Atoms 2 Bits

Applied Analytics in Retail and Supply Chain Management

A D3 Viewer for Matplotlib Visualizations

Update, March 2014: there are some major changes and refactorings in mpld3 version 0.1. Because of this, some of the code below will not work with the current release: please see the mpld3 documentation for more information.

I've spent a lot of time recently attempting to push the boundaries of tools for interactive data exploration within the IPython notebook. I have worked on animations, including an HTML5 embedding and a Javascript Viewer. I have worked on javascript/python kernel interaction and static javascript widgets. But I would say that the holy grail of interactive data visualization in the IPython notebook is, as I've mentioned previously, a truly interactive in-browser matplotlib display.

There are many people pushing in this direction in the Python world. Bokeh and Plotly are new visualization packages which have built Python APIs from scratch. The demos are beautiful and impressive, and the APIs are clean and intuitive. But, because matplotlib is so well-established in the Python world, it would be nice to be able to continue using it even in the age of browser-based visualization. To this end, some of the matplotlib core devs have been working on a WebGL viewer for matplotlib figures. I've seen a working demo, and it's very cool, but last I heard it still has a long way to go.

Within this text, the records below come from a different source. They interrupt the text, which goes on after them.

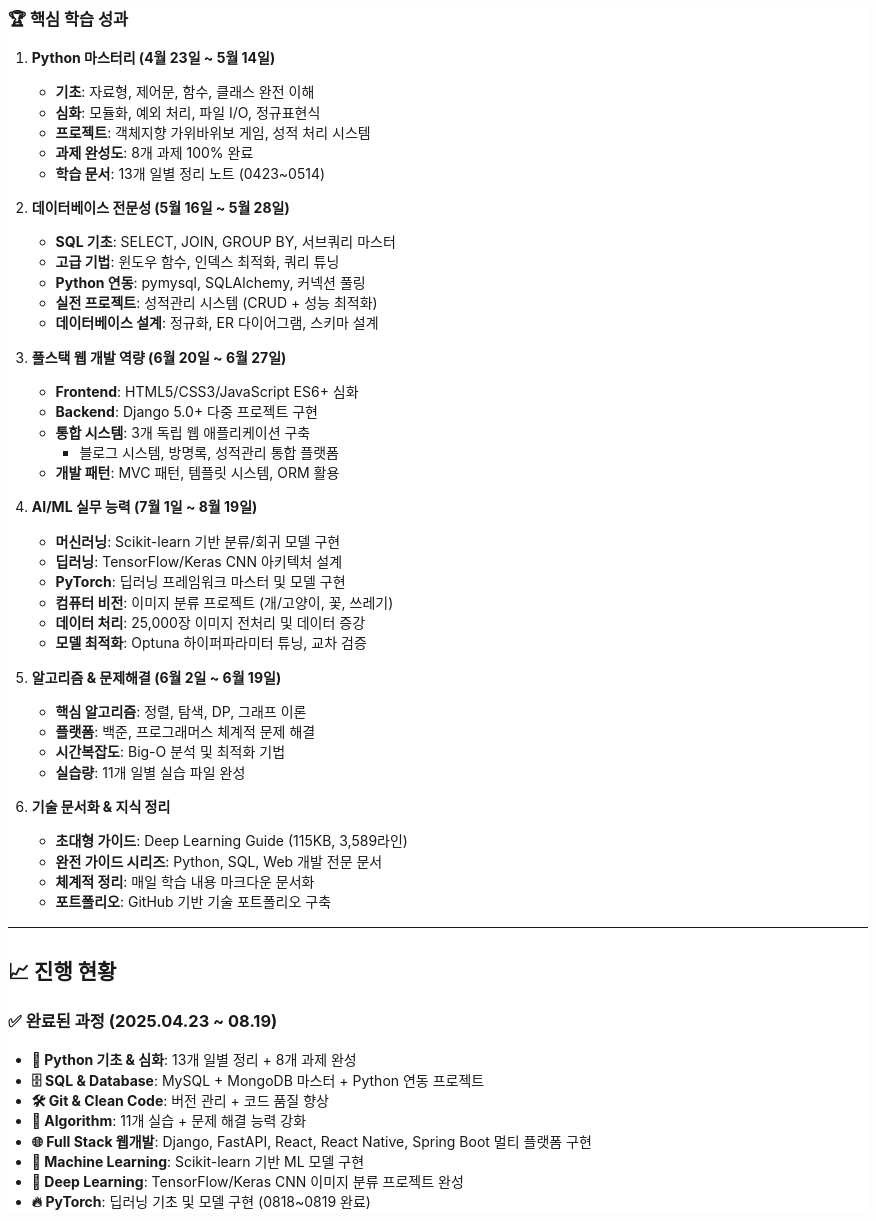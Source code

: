 ### 🏆 핵심 학습 성과

1. **Python 마스터리 (4월 23일 ~ 5월 14일)**
   - **기초**: 자료형, 제어문, 함수, 클래스 완전 이해
   - **심화**: 모듈화, 예외 처리, 파일 I/O, 정규표현식
   - **프로젝트**: 객체지향 가위바위보 게임, 성적 처리 시스템
   - **과제 완성도**: 8개 과제 100% 완료
   - **학습 문서**: 13개 일별 정리 노트 (0423~0514)

2. **데이터베이스 전문성 (5월 16일 ~ 5월 28일)**
   - **SQL 기초**: SELECT, JOIN, GROUP BY, 서브쿼리 마스터
   - **고급 기법**: 윈도우 함수, 인덱스 최적화, 쿼리 튜닝
   - **Python 연동**: pymysql, SQLAlchemy, 커넥션 풀링
   - **실전 프로젝트**: 성적관리 시스템 (CRUD + 성능 최적화)
   - **데이터베이스 설계**: 정규화, ER 다이어그램, 스키마 설계

3. **풀스택 웹 개발 역량 (6월 20일 ~ 6월 27일)**
   - **Frontend**: HTML5/CSS3/JavaScript ES6+ 심화
   - **Backend**: Django 5.0+ 다중 프로젝트 구현
   - **통합 시스템**: 3개 독립 웹 애플리케이션 구축
     - 블로그 시스템, 방명록, 성적관리 통합 플랫폼
   - **개발 패턴**: MVC 패턴, 템플릿 시스템, ORM 활용

4. **AI/ML 실무 능력 (7월 1일 ~ 8월 19일)**
   - **머신러닝**: Scikit-learn 기반 분류/회귀 모델 구현
   - **딥러닝**: TensorFlow/Keras CNN 아키텍처 설계
   - **PyTorch**: 딥러닝 프레임워크 마스터 및 모델 구현
   - **컴퓨터 비전**: 이미지 분류 프로젝트 (개/고양이, 꽃, 쓰레기)
   - **데이터 처리**: 25,000장 이미지 전처리 및 데이터 증강
   - **모델 최적화**: Optuna 하이퍼파라미터 튜닝, 교차 검증

5. **알고리즘 & 문제해결 (6월 2일 ~ 6월 19일)**
   - **핵심 알고리즘**: 정렬, 탐색, DP, 그래프 이론
   - **플랫폼**: 백준, 프로그래머스 체계적 문제 해결
   - **시간복잡도**: Big-O 분석 및 최적화 기법
   - **실습량**: 11개 일별 실습 파일 완성

6. **기술 문서화 & 지식 정리**
   - **초대형 가이드**: Deep Learning Guide (115KB, 3,589라인)
   - **완전 가이드 시리즈**: Python, SQL, Web 개발 전문 문서
   - **체계적 정리**: 매일 학습 내용 마크다운 문서화
   - **포트폴리오**: GitHub 기반 기술 포트폴리오 구축

---

## 📈 진행 현황

### ✅ **완료된 과정** (2025.04.23 ~ 08.19)
- **🐍 Python 기초 & 심화**: 13개 일별 정리 + 8개 과제 완성
- **🗄️ SQL & Database**: MySQL + MongoDB 마스터 + Python 연동 프로젝트
- **🛠️ Git & Clean Code**: 버전 관리 + 코드 품질 향상
- **🧮 Algorithm**: 11개 실습 + 문제 해결 능력 강화
- **🌐 Full Stack 웹개발**: Django, FastAPI, React, React Native, Spring Boot 멀티 플랫폼 구현
- **🧠 Machine Learning**: Scikit-learn 기반 ML 모델 구현
- **🧠 Deep Learning**: TensorFlow/Keras CNN 이미지 분류 프로젝트 완성
- **🔥 PyTorch**: 딥러닝 기초 및 모델 구현 (0818~0819 완료)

I've been wondering for a while whether it might be possible to create a solution using D3.js. D3 (short for data-driven documents) is a framework which facilitates the easy creation and manipulation of groups of HTML objects. Combined with the native SVG support of modern web browsers, it provides an extremely powerful and flexible low-level interface to creating interactive graphics on the web. I've long wondered what it would take to write a D3 backend or frontend for matplotlib, but I'd never experimented with the idea. It was a couple weeks ago at Seattle Beer && Code meetup that I chatted with some expert Javascript hackers who pointed out where I might start.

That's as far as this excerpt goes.